EXERCISE AIM> In the entries below, which lines run from the one containing "a journaling filesystem." to the one containing "enable WAL archiving."? Copy exactly those lines, ends included, and no others.

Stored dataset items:

+===+

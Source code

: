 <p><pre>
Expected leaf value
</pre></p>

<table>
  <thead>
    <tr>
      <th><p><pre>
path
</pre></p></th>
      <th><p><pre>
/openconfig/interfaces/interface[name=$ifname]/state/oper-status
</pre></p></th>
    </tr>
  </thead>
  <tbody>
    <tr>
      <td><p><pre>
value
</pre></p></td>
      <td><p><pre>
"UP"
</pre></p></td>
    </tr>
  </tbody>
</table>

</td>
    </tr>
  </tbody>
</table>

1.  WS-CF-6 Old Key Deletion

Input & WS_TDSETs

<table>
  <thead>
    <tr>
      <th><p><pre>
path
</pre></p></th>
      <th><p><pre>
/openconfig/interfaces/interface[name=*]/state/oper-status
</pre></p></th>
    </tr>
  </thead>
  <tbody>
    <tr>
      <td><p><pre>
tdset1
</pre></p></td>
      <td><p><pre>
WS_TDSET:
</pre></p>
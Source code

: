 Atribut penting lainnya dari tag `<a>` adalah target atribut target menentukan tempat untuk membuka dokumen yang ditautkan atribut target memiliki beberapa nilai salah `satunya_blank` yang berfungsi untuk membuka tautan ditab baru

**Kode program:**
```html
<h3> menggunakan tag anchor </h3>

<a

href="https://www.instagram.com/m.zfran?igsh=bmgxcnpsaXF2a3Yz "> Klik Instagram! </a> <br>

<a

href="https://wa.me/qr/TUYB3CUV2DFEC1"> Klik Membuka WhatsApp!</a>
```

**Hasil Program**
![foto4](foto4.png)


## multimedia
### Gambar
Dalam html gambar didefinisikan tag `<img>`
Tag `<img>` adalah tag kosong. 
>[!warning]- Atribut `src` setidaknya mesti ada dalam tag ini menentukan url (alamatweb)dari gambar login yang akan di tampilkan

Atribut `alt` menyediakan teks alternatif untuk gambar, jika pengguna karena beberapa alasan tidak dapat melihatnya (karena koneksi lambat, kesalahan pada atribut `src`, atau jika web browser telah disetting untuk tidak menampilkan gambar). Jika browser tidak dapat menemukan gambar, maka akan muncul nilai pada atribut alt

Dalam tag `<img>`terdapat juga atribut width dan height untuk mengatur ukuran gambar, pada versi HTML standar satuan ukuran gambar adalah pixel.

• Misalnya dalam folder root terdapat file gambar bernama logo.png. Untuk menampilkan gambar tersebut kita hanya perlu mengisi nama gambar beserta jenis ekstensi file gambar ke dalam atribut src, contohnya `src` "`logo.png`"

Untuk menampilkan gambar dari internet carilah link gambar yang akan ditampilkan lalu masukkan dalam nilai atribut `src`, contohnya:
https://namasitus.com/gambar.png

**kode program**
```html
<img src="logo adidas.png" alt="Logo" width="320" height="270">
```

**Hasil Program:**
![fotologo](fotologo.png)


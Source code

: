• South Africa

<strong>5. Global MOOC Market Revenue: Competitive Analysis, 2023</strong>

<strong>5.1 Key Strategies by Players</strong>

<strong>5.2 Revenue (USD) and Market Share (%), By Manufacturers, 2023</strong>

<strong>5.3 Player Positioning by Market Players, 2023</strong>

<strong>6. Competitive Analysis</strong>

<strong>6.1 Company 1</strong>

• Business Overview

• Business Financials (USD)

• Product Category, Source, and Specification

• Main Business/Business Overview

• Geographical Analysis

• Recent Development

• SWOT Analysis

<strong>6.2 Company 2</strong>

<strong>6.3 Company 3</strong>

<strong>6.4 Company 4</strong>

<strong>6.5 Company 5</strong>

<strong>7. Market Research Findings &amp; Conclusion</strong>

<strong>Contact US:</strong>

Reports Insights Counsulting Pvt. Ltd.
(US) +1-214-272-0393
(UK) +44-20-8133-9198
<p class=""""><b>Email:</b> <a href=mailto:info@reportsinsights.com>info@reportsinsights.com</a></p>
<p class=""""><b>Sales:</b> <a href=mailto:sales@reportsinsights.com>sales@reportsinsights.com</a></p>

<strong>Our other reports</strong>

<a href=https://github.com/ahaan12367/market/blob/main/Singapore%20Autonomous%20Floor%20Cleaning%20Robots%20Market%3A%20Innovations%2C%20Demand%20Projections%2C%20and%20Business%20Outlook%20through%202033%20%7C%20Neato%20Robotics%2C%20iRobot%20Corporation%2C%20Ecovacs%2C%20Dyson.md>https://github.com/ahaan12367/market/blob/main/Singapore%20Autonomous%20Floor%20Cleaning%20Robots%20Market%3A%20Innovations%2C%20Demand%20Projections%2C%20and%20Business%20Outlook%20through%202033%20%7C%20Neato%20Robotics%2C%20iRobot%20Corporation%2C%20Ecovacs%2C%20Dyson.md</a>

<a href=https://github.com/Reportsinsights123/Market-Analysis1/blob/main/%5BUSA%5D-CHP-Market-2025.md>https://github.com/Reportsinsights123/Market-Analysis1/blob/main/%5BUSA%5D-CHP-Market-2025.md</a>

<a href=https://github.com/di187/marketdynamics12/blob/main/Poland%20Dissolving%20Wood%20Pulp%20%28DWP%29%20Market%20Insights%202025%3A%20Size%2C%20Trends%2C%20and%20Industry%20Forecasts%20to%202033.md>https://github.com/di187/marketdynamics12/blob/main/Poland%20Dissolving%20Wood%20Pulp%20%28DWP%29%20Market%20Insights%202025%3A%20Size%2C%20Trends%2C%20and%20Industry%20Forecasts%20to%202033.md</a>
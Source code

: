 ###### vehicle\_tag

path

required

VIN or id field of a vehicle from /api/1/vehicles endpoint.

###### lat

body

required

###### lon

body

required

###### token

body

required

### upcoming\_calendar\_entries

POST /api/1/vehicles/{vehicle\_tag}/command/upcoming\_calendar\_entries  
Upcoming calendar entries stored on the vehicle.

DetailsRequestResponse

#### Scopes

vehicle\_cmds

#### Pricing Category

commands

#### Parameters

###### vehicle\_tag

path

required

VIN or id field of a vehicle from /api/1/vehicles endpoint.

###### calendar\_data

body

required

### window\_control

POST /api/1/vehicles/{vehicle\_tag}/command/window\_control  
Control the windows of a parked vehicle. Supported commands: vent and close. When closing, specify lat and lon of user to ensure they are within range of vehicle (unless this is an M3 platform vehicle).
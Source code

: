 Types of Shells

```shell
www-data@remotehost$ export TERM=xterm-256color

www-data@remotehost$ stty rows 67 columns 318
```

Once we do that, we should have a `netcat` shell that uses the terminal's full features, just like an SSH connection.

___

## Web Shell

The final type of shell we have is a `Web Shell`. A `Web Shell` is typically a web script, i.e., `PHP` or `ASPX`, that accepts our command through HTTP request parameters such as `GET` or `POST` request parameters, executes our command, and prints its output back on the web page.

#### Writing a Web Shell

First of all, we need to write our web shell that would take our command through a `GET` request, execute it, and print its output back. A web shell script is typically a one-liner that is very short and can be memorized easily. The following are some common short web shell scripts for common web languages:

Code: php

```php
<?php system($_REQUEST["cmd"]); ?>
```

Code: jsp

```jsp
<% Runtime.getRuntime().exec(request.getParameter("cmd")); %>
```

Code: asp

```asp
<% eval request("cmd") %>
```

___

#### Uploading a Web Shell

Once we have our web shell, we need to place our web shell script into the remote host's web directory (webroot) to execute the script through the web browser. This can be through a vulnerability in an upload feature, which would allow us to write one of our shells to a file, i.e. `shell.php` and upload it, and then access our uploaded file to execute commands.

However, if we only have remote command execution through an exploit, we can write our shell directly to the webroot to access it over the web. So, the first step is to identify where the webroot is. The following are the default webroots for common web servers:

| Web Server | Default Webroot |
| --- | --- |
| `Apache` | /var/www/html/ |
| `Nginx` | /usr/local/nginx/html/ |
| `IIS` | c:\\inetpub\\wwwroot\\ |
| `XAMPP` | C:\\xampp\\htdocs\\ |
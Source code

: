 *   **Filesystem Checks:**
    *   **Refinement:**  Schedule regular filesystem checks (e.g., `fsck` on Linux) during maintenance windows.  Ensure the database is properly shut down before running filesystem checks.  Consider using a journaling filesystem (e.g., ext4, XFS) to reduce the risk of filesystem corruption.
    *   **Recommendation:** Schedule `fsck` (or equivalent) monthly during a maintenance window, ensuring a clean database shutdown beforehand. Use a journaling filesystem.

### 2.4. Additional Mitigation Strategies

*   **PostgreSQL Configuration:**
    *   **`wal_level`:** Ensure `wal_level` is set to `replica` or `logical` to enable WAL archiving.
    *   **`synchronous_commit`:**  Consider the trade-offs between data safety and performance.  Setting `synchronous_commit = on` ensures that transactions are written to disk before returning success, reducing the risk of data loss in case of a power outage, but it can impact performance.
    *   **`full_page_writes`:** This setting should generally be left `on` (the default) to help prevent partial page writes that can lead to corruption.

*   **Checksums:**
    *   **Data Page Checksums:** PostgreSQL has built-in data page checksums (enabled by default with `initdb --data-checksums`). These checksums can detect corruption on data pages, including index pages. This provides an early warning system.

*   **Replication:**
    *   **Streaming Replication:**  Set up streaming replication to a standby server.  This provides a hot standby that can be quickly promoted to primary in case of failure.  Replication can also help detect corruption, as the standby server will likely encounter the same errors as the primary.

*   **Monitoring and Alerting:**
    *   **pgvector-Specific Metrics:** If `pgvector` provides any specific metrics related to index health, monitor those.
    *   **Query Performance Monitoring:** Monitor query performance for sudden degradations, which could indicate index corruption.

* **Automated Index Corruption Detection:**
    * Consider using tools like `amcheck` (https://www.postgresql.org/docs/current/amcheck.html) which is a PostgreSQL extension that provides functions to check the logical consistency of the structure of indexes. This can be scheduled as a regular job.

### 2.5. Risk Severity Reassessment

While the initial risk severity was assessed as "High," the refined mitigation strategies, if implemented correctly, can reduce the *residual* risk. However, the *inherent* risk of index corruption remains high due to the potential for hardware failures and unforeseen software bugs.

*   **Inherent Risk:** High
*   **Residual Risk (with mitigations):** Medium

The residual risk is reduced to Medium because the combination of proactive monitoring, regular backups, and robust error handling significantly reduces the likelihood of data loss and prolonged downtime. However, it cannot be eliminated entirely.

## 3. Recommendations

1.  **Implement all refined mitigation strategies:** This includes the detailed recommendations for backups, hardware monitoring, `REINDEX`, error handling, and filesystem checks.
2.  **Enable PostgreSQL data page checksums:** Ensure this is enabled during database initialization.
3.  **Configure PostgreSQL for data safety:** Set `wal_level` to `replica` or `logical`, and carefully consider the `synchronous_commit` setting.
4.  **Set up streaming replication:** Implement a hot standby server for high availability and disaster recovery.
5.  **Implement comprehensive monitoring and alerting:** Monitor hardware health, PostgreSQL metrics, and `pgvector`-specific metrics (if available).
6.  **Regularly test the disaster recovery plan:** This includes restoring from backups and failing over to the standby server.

+===+

EXPECTED OUTPUT>
    *   **Recommendation:** Schedule `fsck` (or equivalent) monthly during a maintenance window, ensuring a clean database shutdown beforehand. Use a journaling filesystem.

### 2.4. Additional Mitigation Strategies

*   **PostgreSQL Configuration:**
    *   **`wal_level`:** Ensure `wal_level` is set to `replica` or `logical` to enable WAL archiving.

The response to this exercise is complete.